Concurrency/Multi threading in Realm (RealmSwift Part 4)

https://realm.io/docs/swift/latest/

In this part we will cover following topics

  1. Need of Concurrency in Database
  2. Concurrency in Realm
  3. Showcase of Improved Application Responsiveness Using Concurrency
  4. Performance Comparison between CoreData and Realm
  5. Three Rules of Threading in Realm
  6. Recover Unused disk space taken by Realm by using both automatic and manual configuration
  7. Tradeoff between Performance and Realm file size using effective batch offset
  8. Realm autorefresh feature

This is the continuation of the previous part . If you know the basics operation in Realm you can continue this.

Why Concurrency

Supposing you are importing hundreds or thousands of records on the main thread from bundle into the Realm during the first launch of your application? The consequences could be dramatic. For example, your application could be killed by Apple’s watchdog for taking too long to launch and this significantly slows down the UI performance and might even lead to its complete freezing which is not good user experience. With the concurrency you can do importing task to some other thread which makes your main thread free and user can interact without knowing anything in the background.

Concurrency in Realm

Concurrency is the ability to work with the data on more than one queue at the same time. The work submitted to these queues is executed on a background thread. Realm made it easy for developers to do concurrency by ensuring data consistency as well.

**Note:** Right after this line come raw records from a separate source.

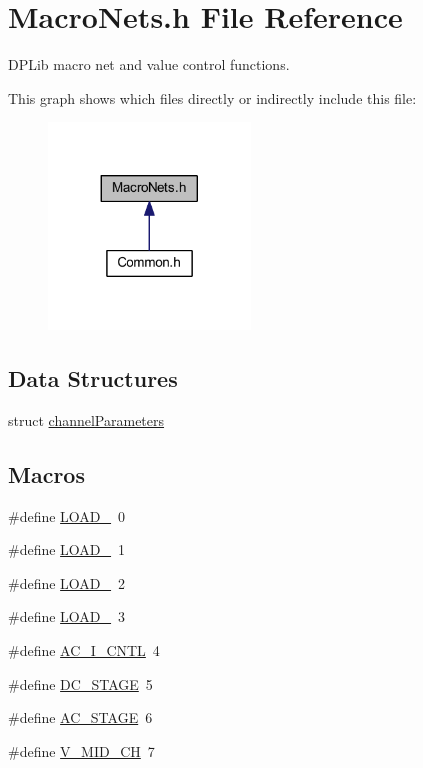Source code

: \hypertarget{a00021}{\section{Macro\-Nets.\-h File Reference}
\label{a00021}
}


D\-P\-Lib macro net and value control functions.  


This graph shows which files directly or indirectly include this file\-:\nopagebreak
\begin{figure}[H]
\begin{center}
\leavevmode
\includegraphics[width=152pt]{a00050}
\end{center}
\end{figure}
\subsection*{Data Structures}
\begin{DoxyCompactItemize}
\item 
struct \hyperlink{a00003}{channel\-Parameters}
\end{DoxyCompactItemize}
\subsection*{Macros}
\begin{DoxyCompactItemize}
\item 
\#define \hyperlink{a00021_a007a209cd2e2b935be1f69218652edc1}{L\-O\-A\-D\-\_}~0
\item 
\#define \hyperlink{a00021_a363f09c63f2ecb9086b47d72a3f3f57d}{L\-O\-A\-D\-\_}~1
\item 
\#define \hyperlink{a00021_af7c1e96216e7b48160e5a03afe8ac807}{L\-O\-A\-D\-\_}~2
\item 
\#define \hyperlink{a00021_a2c862ec4115c4a016b61800609f236a7}{L\-O\-A\-D\-\_}~3
\item 
\#define \hyperlink{a00021_ab875424e7a295e6a0eae1605b3285adb}{A\-C\-\_\-\-I\-\_\-\-C\-N\-T\-L}~4
\item 
\#define \hyperlink{a00021_af3967a451ed4068ca1cbf55dd2de3799}{D\-C\-\_\-\-S\-T\-A\-G\-E}~5
\item 
\#define \hyperlink{a00021_a3fc4318ae73eae35339f616047300b0f}{A\-C\-\_\-\-S\-T\-A\-G\-E}~6
\item 
\#define \hyperlink{a00021_a1ae2d3caef45c64fbb9175c50c27ce09}{V\-\_\-\-M\-I\-D\-\_\-\-C\-H}~7
\end{DoxyCompactItemize}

Realm uses MVCC (Multiversion Concurrency Control) to provide concurrency without breaking I (Isolation)of ACID. Realm did some slight changes to original MVCC. In Realm, only a single writer can be operating at any time and will always work on the latest version — it cannot work on an earlier one

MVCC solves an important concurrency problem: in all databases there comes a time when someone is reading from a database while someone else is writing to it (for example, different threads can be reading or writing to the same database). This creates an inconsistency in the data — maybe when you’re reading records while a write operation is only partially complete. If the database allows this, the result you get back will be inconsistent with what eventually ends up in the database.

Getting Started

Download starter project with title “RealmConcurrency”. When application first launch you will redirect to login screen as shown in Figure 1. When you tap on Export it will load 47472 google play apps data into Realm as shown in Figure 1

Figure 1

Project Structure

ViewController → Responsible for login screen task. It has export button. On Tapping it will load data from csv file into Realm object and persist it through batch insert.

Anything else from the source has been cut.